Education and Health Over the Life Course
The question of whether education differences in health increase or decrease with age has been examined for more than three decades. Initial research was motivated by two competing hypotheses: the cumulative (dis)advantage hypothesis and the age-as-leveler hypothesis. The cumulative (dis)advantage hypothesis states that education structures the distribution of determinants of health, such as living and working conditions, exposure to stress, social support, and health behaviors, which translates into increasing physical health differences between higher- and lower-educated people over the life course (Ross and Wu
1996). The
age-as-leveler hypothesis states that education differences in health increase only until early old age but decline thereafter (House et al.

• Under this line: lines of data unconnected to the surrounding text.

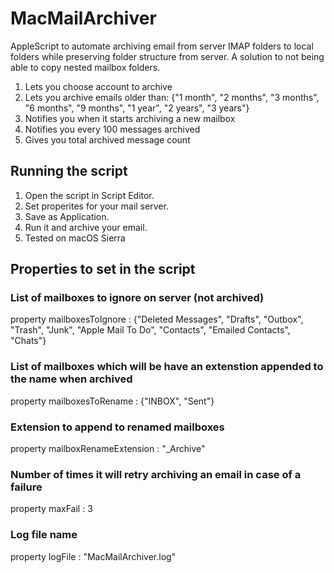 # MacMailArchiver
AppleScript to automate archiving email from server IMAP folders to local folders while preserving folder structure from server. A solution to not being able to copy nested mailbox folders.

1. Lets you choose account to archive
2. Lets you archive emails older than: {"1 month", "2 months", "3 months", "6 months", "9 months", "1 year", "2 years", "3 years"}
3. Notifies you when it starts archiving a new mailbox
4. Notifies you every 100 messages archived
5. Gives you total archived message count

## Running the script
1. Open the script in Script Editor.
2. Set properites for your mail server.
3. Save as Application.
4. Run it and archive your email.
5. Tested on macOS Sierra

## Properties to set in the script
### List of mailboxes to ignore on server (not archived)
property mailboxesToIgnore : {"Deleted Messages", "Drafts", "Outbox", "Trash", "Junk", "Apple Mail To Do", "Contacts", "Emailed Contacts", "Chats"}
### List of mailboxes which will be have an extenstion appended to the name when archived 
property mailboxesToRename : {"INBOX", "Sent"}
### Extension to append to renamed mailboxes
property mailboxRenameExtension : "_Archive"
### Number of times it will retry archiving an email in case of a failure
property maxFail : 3
### Log file name
property logFile : "MacMailArchiver.log"
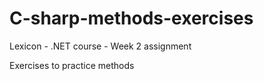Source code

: # C-sharp-methods-exercises
Lexicon - .NET course - Week 2 assignment

Exercises to practice methods
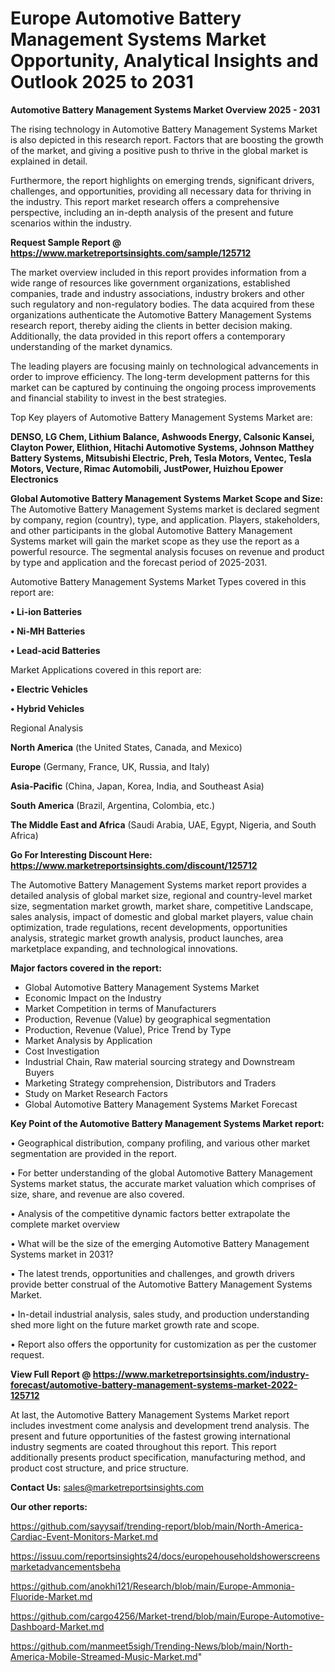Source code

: # Europe Automotive Battery Management Systems Market Opportunity, Analytical Insights and Outlook 2025 to 2031

<Strong> Automotive Battery Management Systems Market Overview 2025 - 2031</strong>

The rising technology in Automotive Battery Management Systems Market is also depicted in this research report. Factors that are boosting the growth of the market, and giving a positive push to thrive in the global market is explained in detail.

Furthermore, the report highlights on emerging trends, significant drivers, challenges, and opportunities, providing all necessary data for thriving in the industry. This report market research offers a comprehensive perspective, including an in-depth analysis of the present and future scenarios within the industry.

<strong>Request Sample Report @ <a href=https://www.marketreportsinsights.com/sample/125712>https://www.marketreportsinsights.com/sample/125712</a></strong>

The market overview included in this report provides information from a wide range of resources like government organizations, established companies, trade and industry associations, industry brokers and other such regulatory and non-regulatory bodies. The data acquired from these organizations authenticate the Automotive Battery Management Systems research report, thereby aiding the clients in better decision making. Additionally, the data provided in this report offers a contemporary understanding of the market dynamics.

The leading players are focusing mainly on technological advancements in order to improve efficiency. The long-term development patterns for this market can be captured by continuing the ongoing process improvements and financial stability to invest in the best strategies.

Top Key players of Automotive Battery Management Systems Market are:

<strong>DENSO, LG Chem, Lithium Balance, Ashwoods Energy, Calsonic Kansei, Clayton Power, Elithion, Hitachi Automotive Systems, Johnson Matthey Battery Systems, Mitsubishi Electric, Preh, Tesla Motors, Ventec, Tesla Motors, Vecture, Rimac Automobili, JustPower, Huizhou Epower Electronics</strong>

<strong><b>Global Automotive Battery Management Systems Market Scope and Size:</b></strong>
The Automotive Battery Management Systems market is declared segment by company, region (country), type, and application. Players, stakeholders, and other participants in the global Automotive Battery Management Systems market will gain the market scope as they use the report as a powerful resource. The segmental analysis focuses on revenue and product by type and application and the forecast period of 2025-2031.

Automotive Battery Management Systems Market Types covered in this report are:

<strong>• Li-ion Batteries

• Ni-MH Batteries

• Lead-acid Batteries</strong>

Market Applications covered in this report are:

<strong>• Electric Vehicles

• Hybrid Vehicles</strong> 

Regional Analysis

<strong>North America</strong> (the United States, Canada, and Mexico)

<strong>Europe</strong> (Germany, France, UK, Russia, and Italy)

<strong>Asia-Pacific</strong> (China, Japan, Korea, India, and Southeast Asia)

<strong>South America</strong> (Brazil, Argentina, Colombia, etc.)

<strong>The Middle East and Africa</strong> (Saudi Arabia, UAE, Egypt, Nigeria, and South Africa)

<strong>Go For Interesting Discount Here: <a href=https://www.marketreportsinsights.com/discount/125712>https://www.marketreportsinsights.com/discount/125712</a></strong>

The Automotive Battery Management Systems market report provides a detailed analysis of global market size, regional and country-level market size, segmentation market growth, market share, competitive Landscape, sales analysis, impact of domestic and global market players, value chain optimization, trade regulations, recent developments, opportunities analysis, strategic market growth analysis, product launches, area marketplace expanding, and technological innovations.

<strong><b>Major factors covered in the report:</b></strong>
<ul>
  <li>Global Automotive Battery Management Systems Market </li>
  <li>Economic Impact on the Industry</li>
  <li>Market Competition in terms of Manufacturers</li>
  <li>Production, Revenue (Value) by geographical segmentation</li>
  <li>Production, Revenue (Value), Price Trend by Type</li>
  <li>Market Analysis by Application</li>
  <li>Cost Investigation</li>
  <li>Industrial Chain, Raw material sourcing strategy and Downstream Buyers</li>
  <li>Marketing Strategy comprehension, Distributors and Traders</li>
  <li>Study on Market Research Factors</li>
  <li>Global Automotive Battery Management Systems Market Forecast</li>
</ul>

<strong><b>Key Point of the Automotive Battery Management Systems Market report:</b></strong>

• Geographical distribution, company profiling, and various other market segmentation are provided in the report.

• For better understanding of the global Automotive Battery Management Systems market status, the accurate market valuation which comprises of size, share, and revenue are also covered.

• Analysis of the competitive dynamic factors better extrapolate the complete market overview

• What will be the size of the emerging Automotive Battery Management Systems market in 2031?

• The latest trends, opportunities and challenges, and growth drivers provide better construal of the Automotive Battery Management Systems Market.

• In-detail industrial analysis, sales study, and production understanding shed more light on the future market growth rate and scope.

• Report also offers the opportunity for customization as per the customer request.

<strong><b>View Full Report @ <a href=https://www.marketreportsinsights.com/industry-forecast/automotive-battery-management-systems-market-2022-125712>https://www.marketreportsinsights.com/industry-forecast/automotive-battery-management-systems-market-2022-125712</a></b></strong>


At last, the Automotive Battery Management Systems Market report includes investment come analysis and development trend analysis. The present and future opportunities of the fastest growing international industry segments are coated throughout this report. This report additionally presents product specification, manufacturing method, and product cost structure, and price structure.

<strong>Contact Us:</strong>
sales@marketreportsinsights.com

<strong>Our other reports:</strong>

<a href=https://github.com/sayysaif/trending-report/blob/main/North-America-Cardiac-Event-Monitors-Market.md>https://github.com/sayysaif/trending-report/blob/main/North-America-Cardiac-Event-Monitors-Market.md</a>

<a href=https://issuu.com/reportsinsights24/docs/europehouseholdshowerscreensmarketadvancementsbeha>https://issuu.com/reportsinsights24/docs/europehouseholdshowerscreensmarketadvancementsbeha</a>

<a href=https://github.com/anokhi121/Research/blob/main/Europe-Ammonia-Fluoride-Market.md>https://github.com/anokhi121/Research/blob/main/Europe-Ammonia-Fluoride-Market.md</a>

<a href=https://github.com/cargo4256/Market-trend/blob/main/Europe-Automotive-Dashboard-Market.md>https://github.com/cargo4256/Market-trend/blob/main/Europe-Automotive-Dashboard-Market.md</a>

<a href=https://github.com/manmeet5sigh/Trending-News/blob/main/North-America-Mobile-Streamed-Music-Market.md>https://github.com/manmeet5sigh/Trending-News/blob/main/North-America-Mobile-Streamed-Music-Market.md</a>"
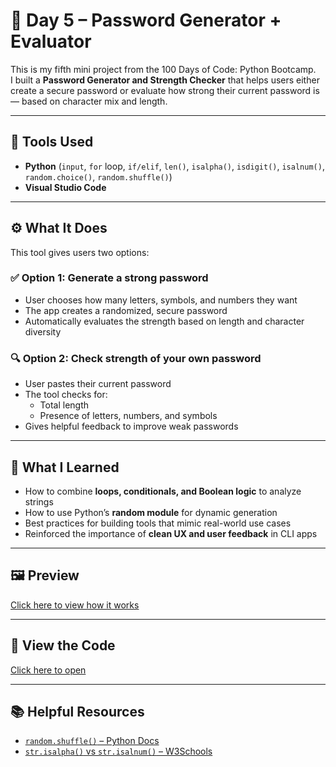 # 🔐 Day 5 – Password Generator + Evaluator

This is my fifth mini project from the 100 Days of Code: Python Bootcamp.  
I built a **Password Generator and Strength Checker** that helps users either create a secure password or evaluate how strong their current password is — based on character mix and length.

---

## 🧰 Tools Used
- **Python** (`input`, `for` loop, `if/elif`, `len()`, `isalpha()`, `isdigit()`, `isalnum()`, `random.choice()`, `random.shuffle()`)
- **Visual Studio Code**

---

## ⚙️ What It Does

This tool gives users two options:

### ✅ Option 1: Generate a strong password
- User chooses how many letters, symbols, and numbers they want
- The app creates a randomized, secure password
- Automatically evaluates the strength based on length and character diversity

### 🔍 Option 2: Check strength of your own password
- User pastes their current password
- The tool checks for:
  - Total length
  - Presence of letters, numbers, and symbols
- Gives helpful feedback to improve weak passwords

---

## 🧠 What I Learned

- How to combine **loops, conditionals, and Boolean logic** to analyze strings
- How to use Python’s **random module** for dynamic generation
- Best practices for building tools that mimic real-world use cases
- Reinforced the importance of **clean UX and user feedback** in CLI apps

---

## 🖼️ Preview

[Click here to view how it works](https://github.com/dimma-analytics/100-Days-Of-Code/blob/main/Day5-StrongPasswordTool/%E2%97%8F%20Day5-StrongPasswordTool.py%20-%20Visual%20Studio%20Code%202025-08-05%2006-15-36.mp4)

---

## 🔗 View the Code

[Click here to open](./Day5-StrongPasswordTool.py)

---

## 📚 Helpful Resources

- [`random.shuffle()` – Python Docs](https://docs.python.org/3/library/random.html#random.shuffle)  
- [`str.isalpha()` vs `str.isalnum()` – W3Schools](https://www.w3schools.com/python/ref_string_isalpha.asp)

1994). This hypothesis stresses the importance of social policy and selection effects. Social policy arguments concentrate on institutional interventions, such as Medicare (providing more equal access to health care) or Social Security (alleviating economic inequality among older adults) (Dannefer
2003). The selection argument attributes the decline of education health differences in older age to selective mortality and selective participation in surveys (Kitagawa and Hauser
1973; Wilkinson
1986).
Empirical tests of these hypotheses have focused on aggregate-level patterns rather than directly testing the individual-level mechanisms proposed by these hypotheses. Education gaps that widened with age have been regarded as support for the cumulative (dis)advantage hypothesis, whereas education gaps that narrowed with age have been regarded as support for the age-as-leveler hypothesis.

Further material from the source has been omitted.